Plain-text document sources

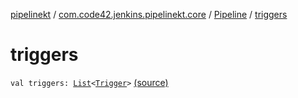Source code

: [pipelinekt](../../index.md) / [com.code42.jenkins.pipelinekt.core](../index.md) / [Pipeline](index.md) / [triggers](./triggers.md)

# triggers

`val triggers: `[`List`](https://kotlinlang.org/api/latest/jvm/stdlib/kotlin.collections/-list/index.html)`<`[`Trigger`](../-trigger.md)`>` [(source)](https://github.com/code42/pipelinekt/tree/master/core/src/main/kotlin/com/code42/jenkins/pipelinekt/core/Pipeline.kt#L21)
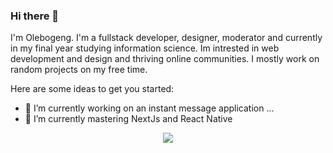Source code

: ### Hi there 👋

I'm Olebogeng. I'm a fullstack developer, designer, moderator and currently in my final year studying information science. Im intrested in web development and design and thriving online communities. I mostly work on random projects on my free time.

Here are some ideas to get you started:

- 🔭 I’m currently working on an instant message application ...
- 🌱 I’m currently mastering NextJs and React Native




<p align="center">
  <a href="https://skillicons.dev">
    <img src="https://skillicons.dev/icons?i=js,react,git,angular,bootstrap,css,discord,figma,firebase,html,jquery,mongodb,next js,node js, postman,redux, wordpress" />
  </a>
</p>
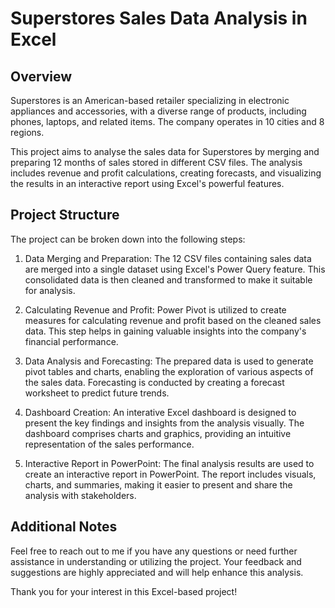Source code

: # Superstores Sales Data Analysis in Excel

## Overview
Superstores is an American-based retailer specializing in electronic appliances and accessories, with a diverse range of products, including phones, laptops, and related items. The company operates in 10 cities and 8 regions.

This project aims to analyse the sales data for Superstores by merging and preparing 12 months of sales stored in different CSV files. The analysis includes revenue and profit calculations, creating forecasts, and visualizing the results in an interactive report using Excel's powerful features.

## Project Structure
The project can be broken down into the following steps:

1. Data Merging and Preparation:
   The 12 CSV files containing sales data are merged into a single dataset using Excel's Power Query feature. This consolidated data is then cleaned and transformed to make it suitable for analysis.

2. Calculating Revenue and Profit:
   Power Pivot is utilized to create measures for calculating revenue and profit based on the cleaned sales data. This step helps in gaining valuable insights into the company's financial performance.

3. Data Analysis and Forecasting:
   The prepared data is used to generate pivot tables and charts, enabling the exploration of various aspects of the sales data. Forecasting is conducted by creating a forecast worksheet to predict future trends.

4. Dashboard Creation:
   An interative Excel dashboard is designed to present the key findings and insights from the analysis visually. The dashboard comprises charts and graphics, providing an intuitive representation of the sales performance.

5. Interactive Report in PowerPoint:
   The final analysis results are used to create an interactive report in PowerPoint. The report includes visuals, charts, and summaries, making it easier to present and share the analysis with stakeholders.

## Additional Notes
Feel free to reach out to me if you have any questions or need further assistance in understanding or utilizing the project. Your feedback and suggestions are highly appreciated and will help enhance this analysis.

Thank you for your interest in this Excel-based project!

**Instructions to follow:**
When you copy the entries above, keep every word exactly and omit the images.

**Solved problem:**
Source code

: [pipelinekt](../../index.md) / [com.code42.jenkins.pipelinekt.core](../index.md) / [Pipeline](index.md) / [triggers](./triggers.md)

# triggers

`val triggers: `[`List`](https://kotlinlang.org/api/latest/jvm/stdlib/kotlin.collections/-list/index.html)`<`[`Trigger`](../-trigger.md)`>` [(source)](https://github.com/code42/pipelinekt/tree/master/core/src/main/kotlin/com/code42/jenkins/pipelinekt/core/Pipeline.kt#L21)
Source code

: ### Hi there 👋

I'm Olebogeng. I'm a fullstack developer, designer, moderator and currently in my final year studying information science. Im intrested in web development and design and thriving online communities. I mostly work on random projects on my free time.

Here are some ideas to get you started:

- 🔭 I’m currently working on an instant message application ...
- 🌱 I’m currently mastering NextJs and React Native




<p align="center">
  <a href="https://skillicons.dev">
    <img src="https://skillicons.dev/icons?i=js,react,git,angular,bootstrap,css,discord,figma,firebase,html,jquery,mongodb,next js,node js, postman,redux, wordpress" />
  </a>
</p>
Source code

: # Superstores Sales Data Analysis in Excel

## Overview
Superstores is an American-based retailer specializing in electronic appliances and accessories, with a diverse range of products, including phones, laptops, and related items. The company operates in 10 cities and 8 regions.

This project aims to analyse the sales data for Superstores by merging and preparing 12 months of sales stored in different CSV files. The analysis includes revenue and profit calculations, creating forecasts, and visualizing the results in an interactive report using Excel's powerful features.

## Project Structure
The project can be broken down into the following steps:

1. Data Merging and Preparation:
   The 12 CSV files containing sales data are merged into a single dataset using Excel's Power Query feature. This consolidated data is then cleaned and transformed to make it suitable for analysis.

2. Calculating Revenue and Profit:
   Power Pivot is utilized to create measures for calculating revenue and profit based on the cleaned sales data. This step helps in gaining valuable insights into the company's financial performance.

3. Data Analysis and Forecasting:
   The prepared data is used to generate pivot tables and charts, enabling the exploration of various aspects of the sales data. Forecasting is conducted by creating a forecast worksheet to predict future trends.

4. Dashboard Creation:
   An interative Excel dashboard is designed to present the key findings and insights from the analysis visually. The dashboard comprises charts and graphics, providing an intuitive representation of the sales performance.

5. Interactive Report in PowerPoint:
   The final analysis results are used to create an interactive report in PowerPoint. The report includes visuals, charts, and summaries, making it easier to present and share the analysis with stakeholders.

## Additional Notes
Feel free to reach out to me if you have any questions or need further assistance in understanding or utilizing the project. Your feedback and suggestions are highly appreciated and will help enhance this analysis.

Thank you for your interest in this Excel-based project!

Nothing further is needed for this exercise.